== Information

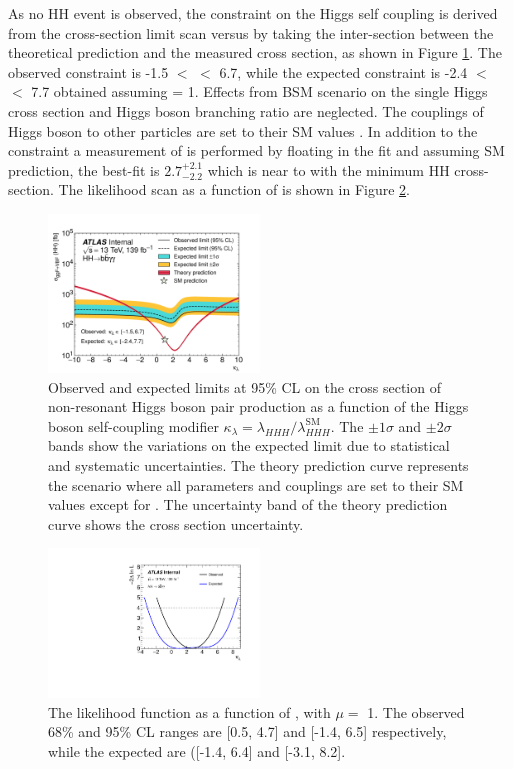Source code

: As no HH event is observed, the constraint on the Higgs self coupling is derived from the cross-section limit scan versus \kl by taking the inter-section between the theoretical prediction and the measured cross section, as shown in Figure \ref{fig:HHyybb:Results:Xsec:Limit}. The observed constraint is -1.5 $<$ \kl $<$ 6.7, while the expected constraint is -2.4 $<$ \kl $<$ 7.7 obtained assuming \kl = 1. Effects from BSM scenario on the single Higgs cross section and Higgs boson branching ratio are neglected. The couplings of Higgs boson to other particles are set to their SM values \cite{Higgs_80ifb}. In addition to the constraint a measurement of \kl is performed by floating \kl in the fit and assuming SM prediction, the best-fit \kl is $2.7^{+2.1}_{-2.2}$ which is near to \kl with the minimum HH cross-section. The likelihood scan as a function of \kl is shown in Figure \ref{fig:HHyybb:Results:Xsec:LH}.
\begin{figure}[ht]
    \centering
    \includegraphics[width=0.5\textwidth]{Ch5/Img/figures_Results_kappa_lambda_scan.pdf}
    \caption{Observed and expected limits at 95\% CL on the cross section of non-resonant Higgs boson pair production as a function of the Higgs boson self-coupling modifier $\kappa_{\lambda}= \lambda_{HHH}/\lambda^{\textrm{SM}}_{HHH}$. The $\pm 1\sigma$ and $\pm 2\sigma$ bands show the variations on the expected limit due to statistical and systematic uncertainties. The theory prediction curve represents the scenario where all parameters and couplings are set to their SM values except for \kl. The uncertainty band of the theory prediction curve shows the cross section uncertainty.}
    \label{fig:HHyybb:Results:Xsec:Limit}
\end{figure}

\begin{figure}[ht]
    \centering
    \includegraphics[width=0.5\textwidth]{Ch5/Img/figures_Results_scan_hhyybb_kl.pdf}
    \caption{The likelihood function as a function of \kl, with $\mu = $  1. The observed 68\% and 95\% CL ranges are [0.5, 4.7] and [-1.4, 6.5] respectively, while the expected are ([-1.4, 6.4] and [-3.1, 8.2].}
    \label{fig:HHyybb:Results:Xsec:LH}
\end{figure}

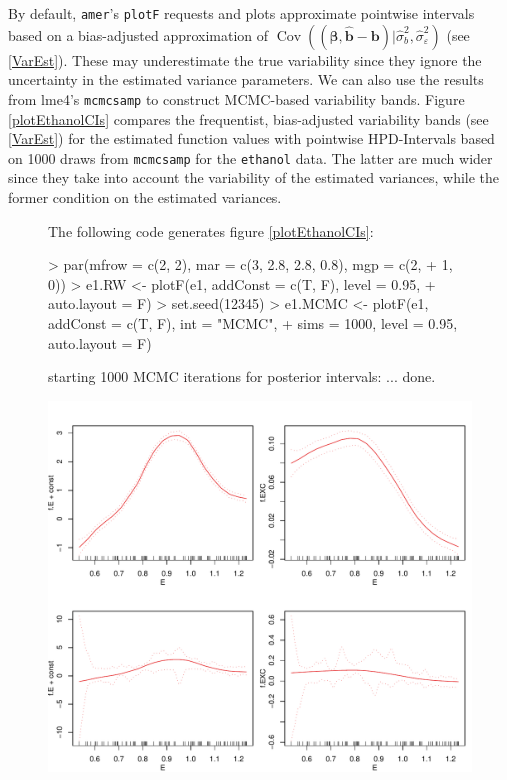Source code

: \documentclass[12pt]{article}
\newenvironment{Schunk}{}{}
\newcommand{\code}[1]{\texttt{\small{#1}}}
\newcommand{\package}[1]{\textsf{\small{#1}}}
\newcommand{\eps}{\varepsilon}
\newcommand{\sigmaeps} {\sigma^2_{\eps}}
\newcommand{\Cov}{\operatorname{Cov}}
\begin{document}
By default, \code{amer}'s \code{plotF} requests and plots approximate pointwise
intervals based on a bias-adjusted approximation of $\Cov((\bm{\hat\beta,\hat b -
b})|\hat \sigma^2_b, \hat \sigmaeps)$ (see \ref{VarEst}). These may underestimate
the true variability since they ignore the uncertainty in the estimated variance
parameters. We can also use the results from \package{lme4}'s \code{mcmcsamp}
to construct MCMC-based variability bands. Figure \ref{plotEthanolCIs} compares
the frequentist, bias-adjusted variability bands (see \ref{VarEst}) for the
estimated function values with pointwise HPD-Intervals based on 1000 draws from
\code{mcmcsamp} for the \code{ethanol} data. The latter are much wider since
they take into account the variability of the estimated variances, while the
former condition on the estimated variances.
\begin{figure}[!htbp] 
The following code generates figure \ref{plotEthanolCIs}:
\begin{center}
\begin{Schunk}
\begin{Sinput}
> par(mfrow = c(2, 2), mar = c(3, 2.8, 2.8, 0.8), mgp = c(2, 
+     1, 0))
> e1.RW <- plotF(e1, addConst = c(T, F), level = 0.95, 
+     auto.layout = F)
> set.seed(12345)
> e1.MCMC <- plotF(e1, addConst = c(T, F), int = "MCMC", 
+     sims = 1000, level = 0.95, auto.layout = F)
\end{Sinput}
\begin{Soutput}
starting 1000 MCMC iterations for posterior intervals:
		... done.
\end{Soutput}
\end{Schunk}
\includegraphics{GAMMsUsingLME4-ethanolCIs}

\end{center}
\end{figure}
\end{document}
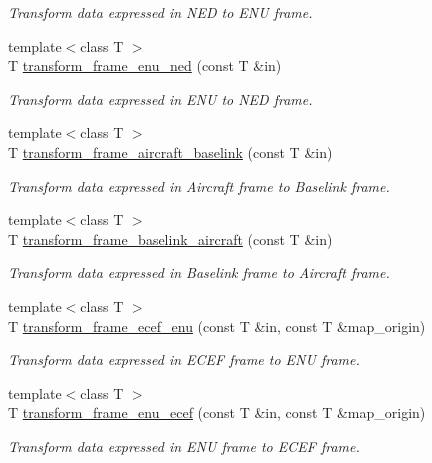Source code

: \begin{DoxyCompactItemize}
\begin{DoxyCompactList}\small\item\em Transform data expressed in N\+ED to E\+NU frame. \end{DoxyCompactList}\item 
{\footnotesize template$<$class T $>$ }\\T \mbox{\hyperlink{group__nodelib_ga789377f76104cb6f7665ad368dbba1c9}{transform\+\_\+frame\+\_\+enu\+\_\+ned}} (const T \&in)
\begin{DoxyCompactList}\small\item\em Transform data expressed in E\+NU to N\+ED frame. \end{DoxyCompactList}\item 
{\footnotesize template$<$class T $>$ }\\T \mbox{\hyperlink{group__nodelib_gad724ac71858730a830ae77b9dd480aaf}{transform\+\_\+frame\+\_\+aircraft\+\_\+baselink}} (const T \&in)
\begin{DoxyCompactList}\small\item\em Transform data expressed in Aircraft frame to Baselink frame. \end{DoxyCompactList}\item 
{\footnotesize template$<$class T $>$ }\\T \mbox{\hyperlink{group__nodelib_ga8e8a38a1f75dd0007204a206a6745193}{transform\+\_\+frame\+\_\+baselink\+\_\+aircraft}} (const T \&in)
\begin{DoxyCompactList}\small\item\em Transform data expressed in Baselink frame to Aircraft frame. \end{DoxyCompactList}\item 
{\footnotesize template$<$class T $>$ }\\T \mbox{\hyperlink{group__nodelib_gaa1d1407cbddfd1481e147680e92acab8}{transform\+\_\+frame\+\_\+ecef\+\_\+enu}} (const T \&in, const T \&map\+\_\+origin)
\begin{DoxyCompactList}\small\item\em Transform data expressed in E\+C\+EF frame to E\+NU frame. \end{DoxyCompactList}\item 
{\footnotesize template$<$class T $>$ }\\T \mbox{\hyperlink{group__nodelib_ga8f46c9063053398c558624755757f1e2}{transform\+\_\+frame\+\_\+enu\+\_\+ecef}} (const T \&in, const T \&map\+\_\+origin)
\begin{DoxyCompactList}\small\item\em Transform data expressed in E\+NU frame to E\+C\+EF frame. \end{DoxyCompactList}\item 

\end{DoxyCompactItemize}
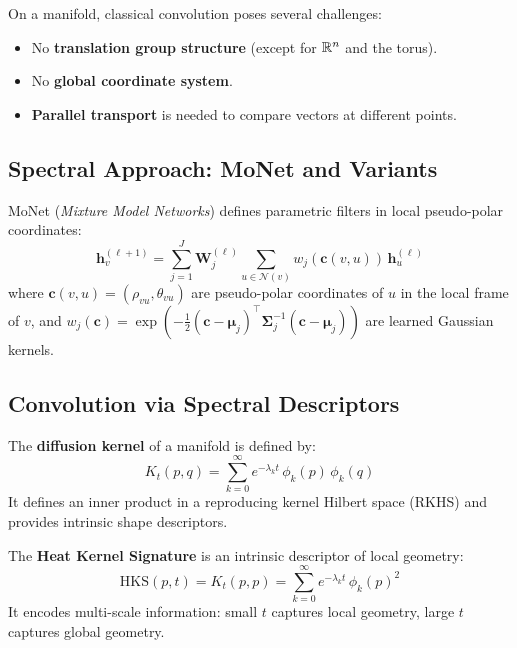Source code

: On a manifold, classical convolution poses several challenges:
\begin{itemize}
    \item No \textbf{translation group structure} (except for $\R^n$ and the torus).
    \item No \textbf{global coordinate system}.
    \item \textbf{Parallel transport} is needed to compare vectors at different points.
\end{itemize}

\subsection{Spectral Approach: MoNet and Variants}

\begin{definition}
MoNet (\textit{Mixture Model Networks}) defines parametric filters in local
pseudo-polar coordinates:
\[
    \mathbf{h}_v^{(\ell+1)} = \sum_{j=1}^{J} \mathbf{W}_j^{(\ell)}
    \sum_{u \in \mathcal{N}(v)} w_j(\mathbf{c}(v, u))\, \mathbf{h}_u^{(\ell)}
\]
where $\mathbf{c}(v, u) = (\rho_{vu}, \theta_{vu})$ are pseudo-polar
coordinates of $u$ in the local frame of $v$, and
$w_j(\mathbf{c}) = \exp\!\left(-\frac{1}{2}(\mathbf{c} - \boldsymbol{\mu}_j)^\top
\boldsymbol{\Sigma}_j^{-1}(\mathbf{c} - \boldsymbol{\mu}_j)\right)$
are learned Gaussian kernels.
\end{definition}

\subsection{Convolution via Spectral Descriptors}

\begin{definition}
The \textbf{diffusion kernel} of a manifold is defined by:
\[
    K_t(p, q) = \sum_{k=0}^{\infty} e^{-\lambda_k t}\, \phi_k(p)\, \phi_k(q)
\]
It defines an inner product in a reproducing kernel Hilbert space (RKHS) and
provides intrinsic shape descriptors.
\end{definition}

\begin{definition}
The \textbf{Heat Kernel Signature} is an intrinsic descriptor of local geometry:
\[
    \mathrm{HKS}(p, t) = K_t(p, p) = \sum_{k=0}^{\infty} e^{-\lambda_k t}\, \phi_k(p)^2
\]
It encodes multi-scale information: small $t$ captures local geometry, large
$t$ captures global geometry.
\end{definition}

====

- **Required work**
Say how many lines in the data hold the string "variances". No other content should accompany the number.

- **Solution to this problem**
2